A body vibrate in s.h.m with a frequency of 50Hz and a mplitude of 4cm.find the period,the acceleration at the middle and at the end of the path oscillation,the velocity at the middle and at end of path of oscillation
5 cm = 0.05 meters
T = period = 1/50 = 0.02 second
x = 0.05 sin 2 pi t/T = 0.05 sin 314 t
v = 0.05(314) cos 314 t
a = -0.05 (314)^2 sin 314 t
Now you should be able to figure it out
A body vibrate in SHM with a frequency of 5ohertz and amplitude of 4cm. Find:-
1. the period
2. the acceleration at the middle and at the end of the path of oscillation
3. the velocities at the middle and at the end of path of oscillation
4. the velocity and acceleration at a distance 2cm from a centre of oscillation
That is not the Question
1.T=1/f =1/50=0.02s
2. The acceleration at the middle point is zero
ii). A(max)=Aw²
w=2πf
w²=4π²f²
A(max)=0.04×4×3.14²×50²
=3944m/s
Oh boy, time to do some vibrations and calculations! Let's get started.

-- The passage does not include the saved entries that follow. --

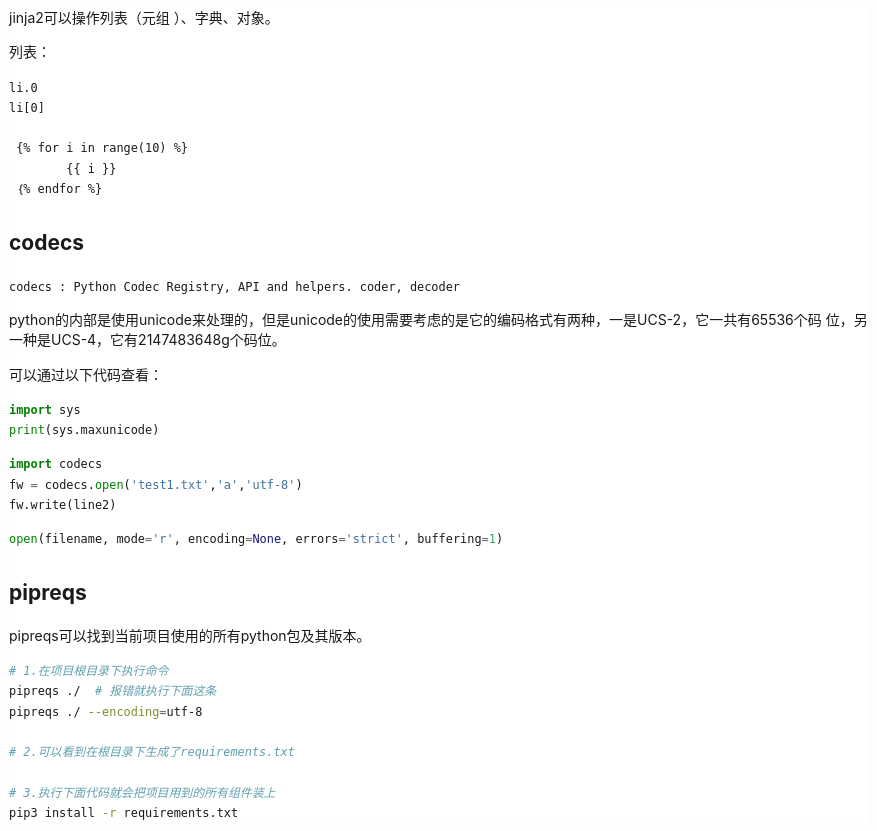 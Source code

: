 jinja2可以操作列表（元组 ）、字典、对象。

列表：

```
li.0
li[0]

 {% for i in range(10) %}
        {{ i }}
 ｛% endfor %}
```



## codecs

```
codecs : Python Codec Registry, API and helpers. coder, decoder
```

python的内部是使用unicode来处理的，但是unicode的使用需要考虑的是它的编码格式有两种，一是UCS-2，它一共有65536个码 位，另一种是UCS-4，它有2147483648g个码位。

可以通过以下代码查看：

```python
import sys
print(sys.maxunicode)
```



```python
import codecs
fw = codecs.open('test1.txt','a','utf-8')
fw.write(line2)
```

```python
open(filename, mode='r', encoding=None, errors='strict', buffering=1)
```



## pipreqs

pipreqs可以找到当前项目使用的所有python包及其版本。

```bash
# 1.在项目根目录下执行命令
pipreqs ./  # 报错就执行下面这条
pipreqs ./ --encoding=utf-8

# 2.可以看到在根目录下生成了requirements.txt

# 3.执行下面代码就会把项目用到的所有组件装上
pip3 install -r requirements.txt
```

To find the period, we'll use the formula T = 1/frequency. So, T = 1/50Hz = 0.02 seconds. Easy peasy!
To find the acceleration at the middle and the end of the path, we'll use the formula a = (2πf)^2 * amplitude.
For the middle of the path, the acceleration would be a = (2π * 50Hz)^2 * 0.04m = 784m/s². That's a nice burst of acceleration!
At the end of the path, the acceleration would be the same, since we're assuming it's undergoing simple harmonic motion. So it's also 784m/s².
Now, for the velocity at the middle and the end of the path. We'll use the formula v = 2πf * amplitude.
For the middle of the path, the velocity would be v = 2π * 50Hz * 0.04m = 12.56m/s. That's some speedy movement!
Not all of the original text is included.